WHAT IS BEING ASKED: Find how many lines in the listing below include the word "benchmark". Give that number only.

LISTED ENTRIES:

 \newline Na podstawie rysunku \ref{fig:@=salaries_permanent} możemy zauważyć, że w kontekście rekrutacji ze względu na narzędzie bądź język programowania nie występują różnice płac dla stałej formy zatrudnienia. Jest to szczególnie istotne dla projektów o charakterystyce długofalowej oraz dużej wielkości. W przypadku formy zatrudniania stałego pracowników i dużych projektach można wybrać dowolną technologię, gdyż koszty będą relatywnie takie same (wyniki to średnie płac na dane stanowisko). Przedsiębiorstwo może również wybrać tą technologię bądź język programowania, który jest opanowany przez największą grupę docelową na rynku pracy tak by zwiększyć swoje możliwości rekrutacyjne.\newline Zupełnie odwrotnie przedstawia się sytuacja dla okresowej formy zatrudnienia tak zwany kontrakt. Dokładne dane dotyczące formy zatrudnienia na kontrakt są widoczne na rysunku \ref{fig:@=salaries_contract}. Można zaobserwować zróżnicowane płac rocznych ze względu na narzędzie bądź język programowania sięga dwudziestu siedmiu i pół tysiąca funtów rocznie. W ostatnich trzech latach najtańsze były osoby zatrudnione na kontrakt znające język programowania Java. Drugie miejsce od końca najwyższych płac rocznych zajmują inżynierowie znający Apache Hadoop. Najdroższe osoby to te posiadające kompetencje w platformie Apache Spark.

* * *

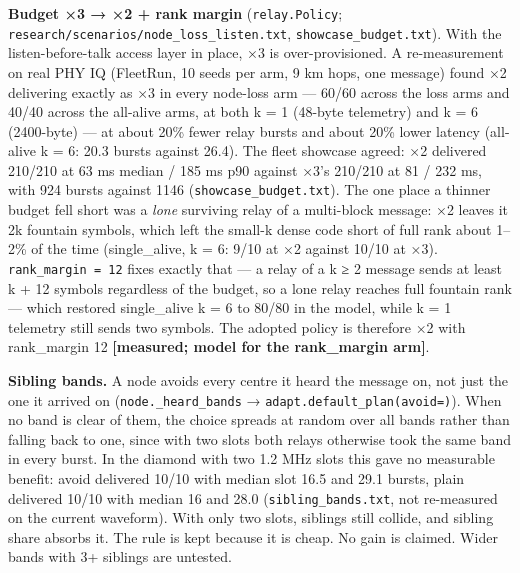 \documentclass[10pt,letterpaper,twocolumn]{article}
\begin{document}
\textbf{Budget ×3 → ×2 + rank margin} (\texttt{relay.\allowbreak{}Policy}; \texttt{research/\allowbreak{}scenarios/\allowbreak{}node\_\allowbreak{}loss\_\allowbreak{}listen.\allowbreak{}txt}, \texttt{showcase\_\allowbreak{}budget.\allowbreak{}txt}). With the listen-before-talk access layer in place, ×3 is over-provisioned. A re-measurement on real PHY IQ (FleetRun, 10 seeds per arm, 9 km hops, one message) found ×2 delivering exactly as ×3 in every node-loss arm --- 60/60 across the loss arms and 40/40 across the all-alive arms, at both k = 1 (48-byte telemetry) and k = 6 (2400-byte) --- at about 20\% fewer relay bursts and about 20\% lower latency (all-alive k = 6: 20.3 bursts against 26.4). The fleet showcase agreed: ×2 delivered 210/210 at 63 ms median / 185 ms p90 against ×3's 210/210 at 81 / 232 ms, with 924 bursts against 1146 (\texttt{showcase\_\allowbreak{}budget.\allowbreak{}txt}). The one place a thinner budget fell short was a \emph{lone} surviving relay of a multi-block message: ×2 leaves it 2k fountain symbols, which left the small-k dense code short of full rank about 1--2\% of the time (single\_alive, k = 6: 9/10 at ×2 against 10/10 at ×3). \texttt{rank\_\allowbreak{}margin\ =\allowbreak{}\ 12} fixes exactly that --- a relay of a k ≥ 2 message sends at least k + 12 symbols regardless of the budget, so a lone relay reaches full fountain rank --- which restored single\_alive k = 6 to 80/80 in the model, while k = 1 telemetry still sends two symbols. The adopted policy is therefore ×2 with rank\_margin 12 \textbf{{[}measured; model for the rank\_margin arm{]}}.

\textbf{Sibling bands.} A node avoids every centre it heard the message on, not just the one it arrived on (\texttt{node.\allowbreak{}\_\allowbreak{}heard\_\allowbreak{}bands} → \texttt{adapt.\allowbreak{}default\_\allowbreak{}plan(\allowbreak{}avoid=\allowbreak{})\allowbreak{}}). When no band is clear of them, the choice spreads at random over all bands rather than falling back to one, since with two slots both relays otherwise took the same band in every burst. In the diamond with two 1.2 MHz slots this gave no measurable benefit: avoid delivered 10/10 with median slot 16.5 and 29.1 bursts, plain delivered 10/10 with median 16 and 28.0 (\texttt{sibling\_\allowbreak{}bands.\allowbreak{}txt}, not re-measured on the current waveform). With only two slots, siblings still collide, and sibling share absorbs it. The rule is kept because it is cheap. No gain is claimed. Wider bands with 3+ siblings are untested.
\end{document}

==

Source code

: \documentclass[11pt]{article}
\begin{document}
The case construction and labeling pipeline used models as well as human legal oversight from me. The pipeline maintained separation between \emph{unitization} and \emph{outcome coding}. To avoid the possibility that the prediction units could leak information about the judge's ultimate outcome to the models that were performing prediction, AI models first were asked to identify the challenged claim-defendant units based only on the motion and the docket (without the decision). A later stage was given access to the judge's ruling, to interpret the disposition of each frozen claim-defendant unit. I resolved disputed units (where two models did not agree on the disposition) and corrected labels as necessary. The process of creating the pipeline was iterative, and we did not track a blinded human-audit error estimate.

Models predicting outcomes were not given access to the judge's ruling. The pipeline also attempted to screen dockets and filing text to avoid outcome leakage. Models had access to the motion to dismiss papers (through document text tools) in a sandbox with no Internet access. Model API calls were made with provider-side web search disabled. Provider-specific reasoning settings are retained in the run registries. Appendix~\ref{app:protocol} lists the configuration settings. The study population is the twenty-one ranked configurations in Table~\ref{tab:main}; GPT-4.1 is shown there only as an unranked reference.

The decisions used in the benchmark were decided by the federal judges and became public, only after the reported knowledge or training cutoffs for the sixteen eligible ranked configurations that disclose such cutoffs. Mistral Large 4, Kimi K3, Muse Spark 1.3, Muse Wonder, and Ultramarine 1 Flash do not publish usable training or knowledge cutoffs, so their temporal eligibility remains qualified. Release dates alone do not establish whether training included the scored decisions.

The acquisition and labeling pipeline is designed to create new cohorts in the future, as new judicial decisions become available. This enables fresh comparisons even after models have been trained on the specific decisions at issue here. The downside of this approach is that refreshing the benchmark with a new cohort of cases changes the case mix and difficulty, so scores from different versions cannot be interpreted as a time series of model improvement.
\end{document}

WRITTEN ANSWER: 2